Step 2: Implement the learner

Add a readable DrQ-v2 learner that includes:

  • twin critic TD targets
  • delayed actor updates
  • target-network soft updates
  • random-crop augmentation on current and next observations
  • metrics for critic loss, actor loss, target-Q mean, and update counts

Step 3: Implement the trainer

Build a trainer that reuses the current replay-buffer control flow:

  • infer image observation shape and continuous action shape
  • scale normalized actor outputs into env action bounds
  • support checkpoint load/save
  • evaluate deterministically through the standard workflow

Step 4: Keep verification deferred

Add code and metrics paths only. Do not execute tests or smoke runs unless the user explicitly asks.

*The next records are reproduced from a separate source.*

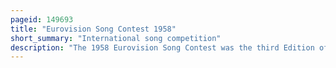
```yaml
---
pageid: 149693
title: "Eurovision Song Contest 1958"
short_summary: "International song competition"
description: "The 1958 Eurovision Song Contest was the third Edition of the Eurovision Song Contest. Organised by the european Broadcasting Union and Host Broadcaster nederlandse Televisie stichting the Contest originally known as grand prix Eurovision de la Chanson Europenne 1958 was held on March 12 1958 at the avro Studios in hilversum Netherlands and hosted by Dutch. This marked the first Time that the Contest was hosted in the Country of the preceding Year's Winner, a Tradition that has been continued ever since."
---
```

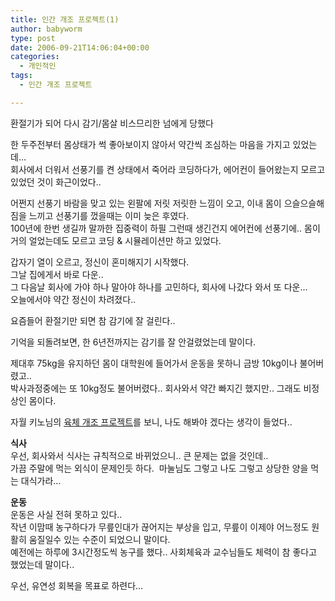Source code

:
 ```yaml
---
title: 인간 개조 프로젝트(1)
author: babyworm
type: post
date: 2006-09-21T14:06:04+00:00
categories:
  - 개인적인
tags:
  - 인간 개조 프로젝트

---
```

환절기가 되어 다시 감기/몸살 비스므리한 넘에게 당했다

한 두주전부터 몸상태가 썩 좋아보이지 않아서 약간씩 조심하는 마음을 가지고 있었는데…<br>
회사에서 더워서 선풍기를 켠 상태에서 죽어라 코딩하다가, 에어컨이 들어왔는지 모르고 있었던 것이 화근이었다..

어쩐지 선풍기 바람을 맞고 있는 왼팔에 저릿 저릿한 느낌이 오고, 이내 몸이 으슬으슬해짐을 느끼고 선풍기를 껐을때는 이미 늦은 후였다.<br>
100년에 한번 생길까 말까한 집중력이 하필 그런때 생긴건지 에어컨에 선풍기에.. 몸이 거의 얼었는데도 모르고 코딩 & 시뮬레이션만 하고 있었다. 

갑자기 열이 오르고, 정신이 혼미해지기 시작했다.<br>
그날 집에게서 바로 다운..<br>
그 다음날 회사에 가야 하나 말아야 하나를 고민하다, 회사에 나갔다 와서 또 다운…<br>
오늘에서야 약간 정신이 차려졌다.. 

요즘들어 환절기만 되면 참 감기에 잘 걸린다..

기억을 되돌려보면, 한 6년전까지는 감기를 잘 안걸렸었는데 말이다. 

제대후 75kg을 유지하던 몸이 대학원에 들어가서 운동을 못하니 금방 10kg이나 불어버렸고..<br>
박사과정중에는 또 10kg정도 불어버렸다.. 회사와서 약간 빠지긴 했지만.. 그래도 비정상인 몸이다.

자월 키노님의 [육체 개조 프로젝트][1]를 보니, 나도 해봐야 겠다는 생각이 들었다..

**식사**<br>
우선, 회사와서 식사는 규칙적으로 바뀌었으니.. 큰 문제는 없을 것인데..<br>
가끔 주말에 먹는 외식이 문제인듯 하다.  마눌님도 그렇고 나도 그렇고 상당한 양을 먹는 대식가라… 

**운동**<br>
운동은 사실 전혀 못하고 있다..<br>
작년 이맘때 농구하다가 무릎인대가 끊어지는 부상을 입고, 무릎이 이제야 어느정도 원활히 움질일수 있는 수준이 되었으니 말이다.<br>
예전에는 하루에 3시간정도씩 농구를 했다.. 사회체육과 교수님들도 체력이 참 좋다고 했었는데 말이다..

우선, 유연성 회복을 목표로 하련다…

 [1]: http://kino.tistory.com/9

Task 4: Registry, API, And Packaged Config Surface

Files: - Modify: src/rl_training/algorithms/__init__.py - Modify: src/rl_training/api/algorithms.py - Modify: src/rl_training/api/__init__.py - Modify: src/rl_training/__init__.py - Modify: src/rl_training/experiment/registry.py - Modify: src/rl_training/runtime/workflows.py - Create: configs/drqv2/pendulum_pixels.yaml - Create: src/rl_training/assets/configs/drqv2/pendulum_pixels.yaml

Step 1: Add managed package entrypoints

Expose DrQv2 on the same public surface as the other algorithms so users can call it through the root package, the managed API, the registry, CLI config loading, checkpoint evaluation, and prediction.

Step 2: Add starter configs

Ship a starter pixel-control config using a continuous-control environment that can render RGB frames, with wrappers or env kwargs documented explicitly.

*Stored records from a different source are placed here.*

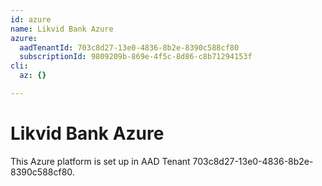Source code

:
 ```yaml
---
id: azure
name: Likvid Bank Azure
azure:
  aadTenantId: 703c8d27-13e0-4836-8b2e-8390c588cf80
  subscriptionId: 9809209b-869e-4f5c-8d86-c8b71294153f
cli:
  az: {}

---
```


# Likvid Bank Azure

This Azure platform is set up in AAD Tenant 703c8d27-13e0-4836-8b2e-8390c588cf80.

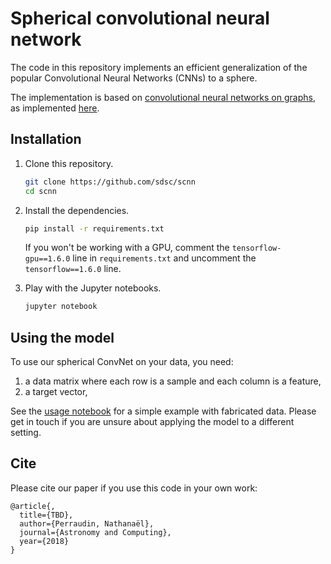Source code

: # Spherical convolutional neural network

The code in this repository implements an efficient generalization of the
popular Convolutional Neural Networks (CNNs) to a sphere.

The implementation is based on [convolutional neural networks on
graphs][gcnn_paper], as implemented [here][gcnn_code].

[gcnn_paper]: https://arxiv.org/abs/1606.09375
[gcnn_code]: https://github.com/mdeff/cnn_graph/

## Installation

1. Clone this repository.
   ```sh
   git clone https://github.com/sdsc/scnn
   cd scnn
   ```

2. Install the dependencies.
   ```sh
   pip install -r requirements.txt
   ```
   If you won't be working with a GPU, comment the `tensorflow-gpu==1.6.0` line
   in `requirements.txt` and uncomment the `tensorflow==1.6.0` line.

3. Play with the Jupyter notebooks.
   ```sh
   jupyter notebook
   ```


## Using the model

To use our spherical ConvNet on your data, you need:

1. a data matrix where each row is a sample and each column is a feature,
2. a target vector,

See the [usage notebook][usage] for a simple example with fabricated data.
Please get in touch if you are unsure about applying the model to a different
setting.

[usage]: https://github.com/SwissDataScienceCenter/scnn/blob/master/demo.ipynb

## Cite

Please cite our paper if you use this code in your own work:
```
@article{,
  title={TBD},
  author={Perraudin, Nathanaël},
  journal={Astronomy and Computing},
  year={2018}
}
```

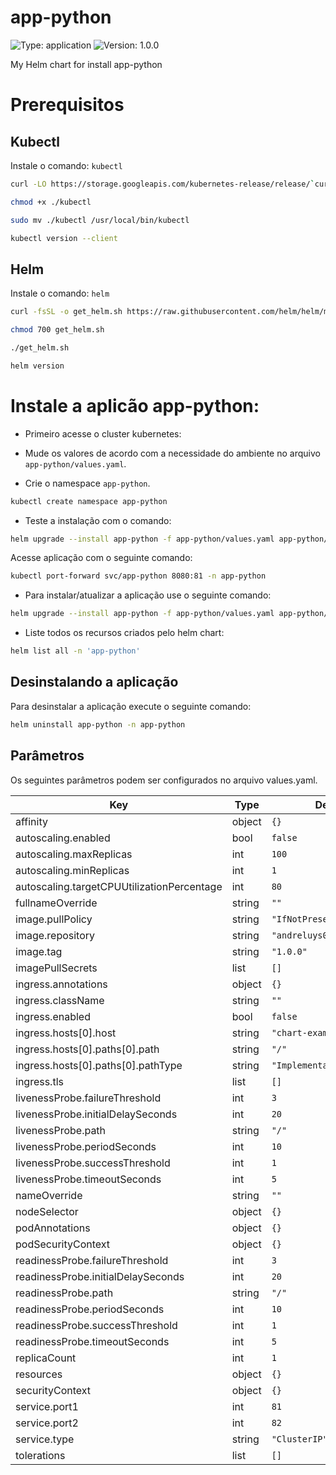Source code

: # app-python

![Type: application](https://img.shields.io/badge/Type-application-informational?style=flat-square)  ![Version: 1.0.0](https://img.shields.io/badge/Version-1.0.0-informational?style=flat-square)

My Helm chart for install app-python

# Prerequisitos

## Kubectl

Instale o comando:  ``kubectl``

```bash
curl -LO https://storage.googleapis.com/kubernetes-release/release/`curl -s https://storage.googleapis.com/kubernetes-release/release/stable.txt`/bin/linux/amd64/kubectl

chmod +x ./kubectl

sudo mv ./kubectl /usr/local/bin/kubectl

kubectl version --client
```

## Helm

Instale o comando: ``helm``

```bash
curl -fsSL -o get_helm.sh https://raw.githubusercontent.com/helm/helm/main/scripts/get-helm-3

chmod 700 get_helm.sh

./get_helm.sh

helm version
```

# Instale a aplicão app-python:

* Primeiro acesse o cluster kubernetes:

* Mude os valores de acordo com a necessidade do ambiente no arquivo ``app-python/values.yaml``.

* Crie o namespace ``app-python``.

```bash
kubectl create namespace app-python
```

* Teste a instalação com o comando:

```bash
helm upgrade --install app-python -f app-python/values.yaml app-python/ -n app-python --dry-run
```

Acesse aplicação com o seguinte comando:

```bash
kubectl port-forward svc/app-python 8080:81 -n app-python
```
* Para instalar/atualizar a aplicação use o seguinte comando:

```bash
helm upgrade --install app-python -f app-python/values.yaml app-python/ -n app-python
```

* Liste todos os recursos criados pelo helm chart:

```bash
helm list all -n 'app-python'
```

## Desinstalando a aplicação

Para desinstalar a aplicação execute o seguinte comando:

```bash
helm uninstall app-python -n app-python
```

## Parâmetros

Os seguintes parâmetros podem ser configurados no arquivo values.yaml.

| Key | Type | Default | Description |
|-----|------|---------|-------------|
| affinity | object | `{}` |  |
| autoscaling.enabled | bool | `false` |  |
| autoscaling.maxReplicas | int | `100` |  |
| autoscaling.minReplicas | int | `1` |  |
| autoscaling.targetCPUUtilizationPercentage | int | `80` |  |
| fullnameOverride | string | `""` |  |
| image.pullPolicy | string | `"IfNotPresent"` |  |
| image.repository | string | `"andreluys01/app-python"` |  |
| image.tag | string | `"1.0.0"` |  |
| imagePullSecrets | list | `[]` |  |
| ingress.annotations | object | `{}` |  |
| ingress.className | string | `""` |  |
| ingress.enabled | bool | `false` |  |
| ingress.hosts[0].host | string | `"chart-example.local"` |  |
| ingress.hosts[0].paths[0].path | string | `"/"` |  |
| ingress.hosts[0].paths[0].pathType | string | `"ImplementationSpecific"` |  |
| ingress.tls | list | `[]` |  |
| livenessProbe.failureThreshold | int | `3` |  |
| livenessProbe.initialDelaySeconds | int | `20` |  |
| livenessProbe.path | string | `"/"` |  |
| livenessProbe.periodSeconds | int | `10` |  |
| livenessProbe.successThreshold | int | `1` |  |
| livenessProbe.timeoutSeconds | int | `5` |  |
| nameOverride | string | `""` |  |
| nodeSelector | object | `{}` |  |
| podAnnotations | object | `{}` |  |
| podSecurityContext | object | `{}` |  |
| readinessProbe.failureThreshold | int | `3` |  |
| readinessProbe.initialDelaySeconds | int | `20` |  |
| readinessProbe.path | string | `"/"` |  |
| readinessProbe.periodSeconds | int | `10` |  |
| readinessProbe.successThreshold | int | `1` |  |
| readinessProbe.timeoutSeconds | int | `5` |  |
| replicaCount | int | `1` |  |
| resources | object | `{}` |  |
| securityContext | object | `{}` |  |
| service.port1 | int | `81` |  |
| service.port2 | int | `82` |  |
| service.type | string | `"ClusterIP"` |  |
| tolerations | list | `[]` |  |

Step 3: Preserve the current package split

Keep DrQ-v2 in the core surface for now, while continuing to defer distributed actor-learner families and world models to later roadmap waves.

Task 5: Unexecuted Test Coverage

Files: - Create: tests/test_drqv2_update.py - Create: tests/test_drqv2_trainer_smoke.py - Modify: tests/test_package_api_exports.py - Modify: tests/test_public_api.py - Modify: tests/test_experiment_manager.py - Modify: tests/test_cli.py - Modify: tests/test_checkpoint_workflows.py - Modify: tests/test_package_smoke.py - Modify: tests/test_module_contracts.py

Step 1: Add unit coverage

Add a narrow learner test that validates tensor shapes, metric keys, and one update call for the new algorithm.

Step 2: Add a smoke trainer test

Register a tiny image continuous-control test environment and add a smoke test that verifies checkpoint creation and evaluation wiring for train_drqv2(...).

Step 3: Update public-surface tests

Extend the package export and experiment-manager expectations so DrQ-v2 is treated like the rest of the shipped algorithm surface.

Step 4: Leave execution to a later verification pass

Keep all test execution commands deferred until the user explicitly asks for verification.